Task goal
How many lines in the data below contain the word "Drop"? State only the number.

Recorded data
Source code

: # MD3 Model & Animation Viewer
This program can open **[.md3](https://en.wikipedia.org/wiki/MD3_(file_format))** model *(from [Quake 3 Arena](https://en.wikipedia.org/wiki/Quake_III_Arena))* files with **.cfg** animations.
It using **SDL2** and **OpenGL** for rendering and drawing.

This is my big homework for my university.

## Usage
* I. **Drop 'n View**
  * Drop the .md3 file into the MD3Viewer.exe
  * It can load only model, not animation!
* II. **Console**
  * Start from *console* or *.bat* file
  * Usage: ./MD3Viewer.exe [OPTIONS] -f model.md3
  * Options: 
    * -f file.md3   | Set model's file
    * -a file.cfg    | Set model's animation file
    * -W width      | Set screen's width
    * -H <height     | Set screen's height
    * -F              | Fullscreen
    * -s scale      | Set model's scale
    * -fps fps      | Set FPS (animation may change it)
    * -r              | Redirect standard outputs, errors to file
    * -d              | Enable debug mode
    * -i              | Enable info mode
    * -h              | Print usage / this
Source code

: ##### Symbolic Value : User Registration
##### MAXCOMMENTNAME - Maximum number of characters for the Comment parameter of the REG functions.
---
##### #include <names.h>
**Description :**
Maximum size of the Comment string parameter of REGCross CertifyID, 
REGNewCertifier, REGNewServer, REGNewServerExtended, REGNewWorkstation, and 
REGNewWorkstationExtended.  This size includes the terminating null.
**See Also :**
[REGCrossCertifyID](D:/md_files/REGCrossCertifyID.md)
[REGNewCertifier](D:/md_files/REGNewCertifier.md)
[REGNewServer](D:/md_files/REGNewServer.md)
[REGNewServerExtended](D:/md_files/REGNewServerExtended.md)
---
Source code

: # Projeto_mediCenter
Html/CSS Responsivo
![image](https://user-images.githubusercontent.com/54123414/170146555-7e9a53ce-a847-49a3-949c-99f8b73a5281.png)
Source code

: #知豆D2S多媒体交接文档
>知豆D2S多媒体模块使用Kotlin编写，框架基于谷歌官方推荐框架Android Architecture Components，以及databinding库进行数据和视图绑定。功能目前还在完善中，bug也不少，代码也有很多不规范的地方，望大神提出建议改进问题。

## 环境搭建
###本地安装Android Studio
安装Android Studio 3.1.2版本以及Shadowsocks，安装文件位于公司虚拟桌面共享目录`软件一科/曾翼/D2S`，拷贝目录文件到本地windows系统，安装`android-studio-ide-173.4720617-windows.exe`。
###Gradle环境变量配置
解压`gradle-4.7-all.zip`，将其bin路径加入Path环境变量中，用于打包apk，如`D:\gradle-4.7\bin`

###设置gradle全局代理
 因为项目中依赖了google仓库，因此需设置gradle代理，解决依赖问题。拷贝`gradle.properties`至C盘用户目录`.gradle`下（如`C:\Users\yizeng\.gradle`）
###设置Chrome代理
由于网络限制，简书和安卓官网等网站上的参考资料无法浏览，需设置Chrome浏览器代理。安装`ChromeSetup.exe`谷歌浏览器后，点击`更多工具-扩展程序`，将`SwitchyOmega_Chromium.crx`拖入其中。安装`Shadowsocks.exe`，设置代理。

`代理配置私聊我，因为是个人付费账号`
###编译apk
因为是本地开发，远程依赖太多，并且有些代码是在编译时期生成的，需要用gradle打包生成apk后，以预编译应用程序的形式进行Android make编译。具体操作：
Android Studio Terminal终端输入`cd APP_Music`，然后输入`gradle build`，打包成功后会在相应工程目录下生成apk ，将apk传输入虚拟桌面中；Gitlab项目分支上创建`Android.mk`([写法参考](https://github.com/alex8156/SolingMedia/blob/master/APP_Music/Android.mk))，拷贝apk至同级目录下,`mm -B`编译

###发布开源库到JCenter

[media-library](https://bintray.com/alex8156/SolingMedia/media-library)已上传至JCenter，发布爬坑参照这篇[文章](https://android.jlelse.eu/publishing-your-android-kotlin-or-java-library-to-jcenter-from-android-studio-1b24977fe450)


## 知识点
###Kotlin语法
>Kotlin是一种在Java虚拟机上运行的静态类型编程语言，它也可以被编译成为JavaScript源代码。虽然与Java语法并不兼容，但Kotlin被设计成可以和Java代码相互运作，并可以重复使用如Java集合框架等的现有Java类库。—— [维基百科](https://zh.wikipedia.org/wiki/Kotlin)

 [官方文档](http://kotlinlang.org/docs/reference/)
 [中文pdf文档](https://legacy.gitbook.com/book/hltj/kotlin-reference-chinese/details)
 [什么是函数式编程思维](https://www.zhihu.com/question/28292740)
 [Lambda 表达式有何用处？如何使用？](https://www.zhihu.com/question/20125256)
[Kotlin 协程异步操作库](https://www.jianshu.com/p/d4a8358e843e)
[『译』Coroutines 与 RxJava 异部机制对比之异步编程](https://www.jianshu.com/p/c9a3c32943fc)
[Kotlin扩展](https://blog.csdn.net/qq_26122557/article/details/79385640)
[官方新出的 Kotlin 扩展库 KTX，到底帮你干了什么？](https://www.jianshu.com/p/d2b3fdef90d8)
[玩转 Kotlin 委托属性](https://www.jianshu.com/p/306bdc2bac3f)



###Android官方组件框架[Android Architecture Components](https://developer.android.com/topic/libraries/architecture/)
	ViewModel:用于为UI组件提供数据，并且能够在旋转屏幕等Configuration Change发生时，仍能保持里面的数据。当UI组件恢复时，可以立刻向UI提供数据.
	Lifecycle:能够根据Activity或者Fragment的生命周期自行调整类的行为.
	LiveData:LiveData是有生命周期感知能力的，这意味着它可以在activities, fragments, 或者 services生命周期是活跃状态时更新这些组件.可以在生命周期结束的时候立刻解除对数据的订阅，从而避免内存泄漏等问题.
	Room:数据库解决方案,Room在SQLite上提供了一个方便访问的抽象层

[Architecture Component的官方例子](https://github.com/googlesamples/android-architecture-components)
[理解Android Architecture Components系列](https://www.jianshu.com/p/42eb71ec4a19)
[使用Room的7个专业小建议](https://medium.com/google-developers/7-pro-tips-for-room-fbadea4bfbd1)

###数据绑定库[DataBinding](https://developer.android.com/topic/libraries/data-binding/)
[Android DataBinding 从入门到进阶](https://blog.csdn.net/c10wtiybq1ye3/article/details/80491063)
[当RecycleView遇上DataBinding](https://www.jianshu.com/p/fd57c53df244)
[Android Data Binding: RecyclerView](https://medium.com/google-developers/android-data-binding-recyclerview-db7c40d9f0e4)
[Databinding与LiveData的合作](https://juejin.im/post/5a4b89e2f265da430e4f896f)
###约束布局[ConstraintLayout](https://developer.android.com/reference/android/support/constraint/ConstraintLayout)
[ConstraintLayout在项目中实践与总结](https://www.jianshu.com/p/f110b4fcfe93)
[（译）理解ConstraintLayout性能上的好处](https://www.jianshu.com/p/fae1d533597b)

==

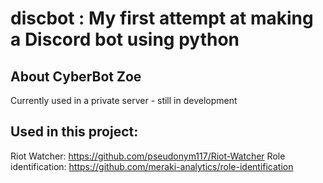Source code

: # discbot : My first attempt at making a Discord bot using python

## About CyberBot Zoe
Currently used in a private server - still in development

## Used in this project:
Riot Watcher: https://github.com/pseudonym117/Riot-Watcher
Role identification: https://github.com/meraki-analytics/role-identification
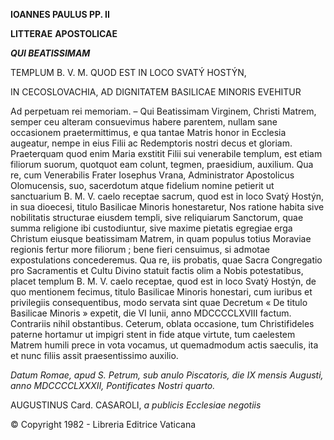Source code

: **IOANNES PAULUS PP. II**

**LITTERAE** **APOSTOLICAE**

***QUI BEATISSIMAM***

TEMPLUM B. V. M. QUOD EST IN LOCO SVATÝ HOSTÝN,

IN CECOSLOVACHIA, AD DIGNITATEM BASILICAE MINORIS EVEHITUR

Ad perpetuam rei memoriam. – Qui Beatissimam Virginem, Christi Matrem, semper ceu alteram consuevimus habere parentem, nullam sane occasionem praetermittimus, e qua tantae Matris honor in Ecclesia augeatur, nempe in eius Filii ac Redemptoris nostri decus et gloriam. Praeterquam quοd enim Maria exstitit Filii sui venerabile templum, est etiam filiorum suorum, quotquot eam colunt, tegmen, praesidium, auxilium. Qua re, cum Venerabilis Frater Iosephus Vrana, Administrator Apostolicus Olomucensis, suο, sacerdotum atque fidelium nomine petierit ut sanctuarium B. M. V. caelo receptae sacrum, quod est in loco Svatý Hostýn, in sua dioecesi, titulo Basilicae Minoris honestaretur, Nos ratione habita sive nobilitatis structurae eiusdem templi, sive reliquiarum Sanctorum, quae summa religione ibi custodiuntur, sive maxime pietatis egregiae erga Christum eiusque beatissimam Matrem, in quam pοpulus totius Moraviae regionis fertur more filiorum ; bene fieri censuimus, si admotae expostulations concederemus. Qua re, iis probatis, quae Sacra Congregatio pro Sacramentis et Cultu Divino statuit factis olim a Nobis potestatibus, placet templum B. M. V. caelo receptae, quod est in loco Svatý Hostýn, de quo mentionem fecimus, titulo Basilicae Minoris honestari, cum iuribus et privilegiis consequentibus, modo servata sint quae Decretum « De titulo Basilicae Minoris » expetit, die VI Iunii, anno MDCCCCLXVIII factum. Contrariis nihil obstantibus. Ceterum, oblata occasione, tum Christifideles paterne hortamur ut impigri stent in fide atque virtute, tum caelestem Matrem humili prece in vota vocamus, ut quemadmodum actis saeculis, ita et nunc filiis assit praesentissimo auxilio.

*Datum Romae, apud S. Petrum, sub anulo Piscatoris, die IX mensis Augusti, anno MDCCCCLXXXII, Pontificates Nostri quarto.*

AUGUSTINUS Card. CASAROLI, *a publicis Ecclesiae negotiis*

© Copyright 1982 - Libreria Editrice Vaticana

--

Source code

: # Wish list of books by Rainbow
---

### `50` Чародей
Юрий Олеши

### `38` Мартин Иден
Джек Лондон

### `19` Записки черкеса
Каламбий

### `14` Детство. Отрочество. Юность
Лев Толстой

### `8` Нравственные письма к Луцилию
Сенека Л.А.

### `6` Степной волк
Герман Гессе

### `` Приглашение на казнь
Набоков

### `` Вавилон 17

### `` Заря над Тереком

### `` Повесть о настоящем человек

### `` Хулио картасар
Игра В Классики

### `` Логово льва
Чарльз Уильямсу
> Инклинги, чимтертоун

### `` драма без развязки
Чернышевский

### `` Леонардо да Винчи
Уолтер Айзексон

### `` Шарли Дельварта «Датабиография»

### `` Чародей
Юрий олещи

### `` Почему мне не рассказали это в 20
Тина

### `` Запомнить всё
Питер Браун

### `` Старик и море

Response area
2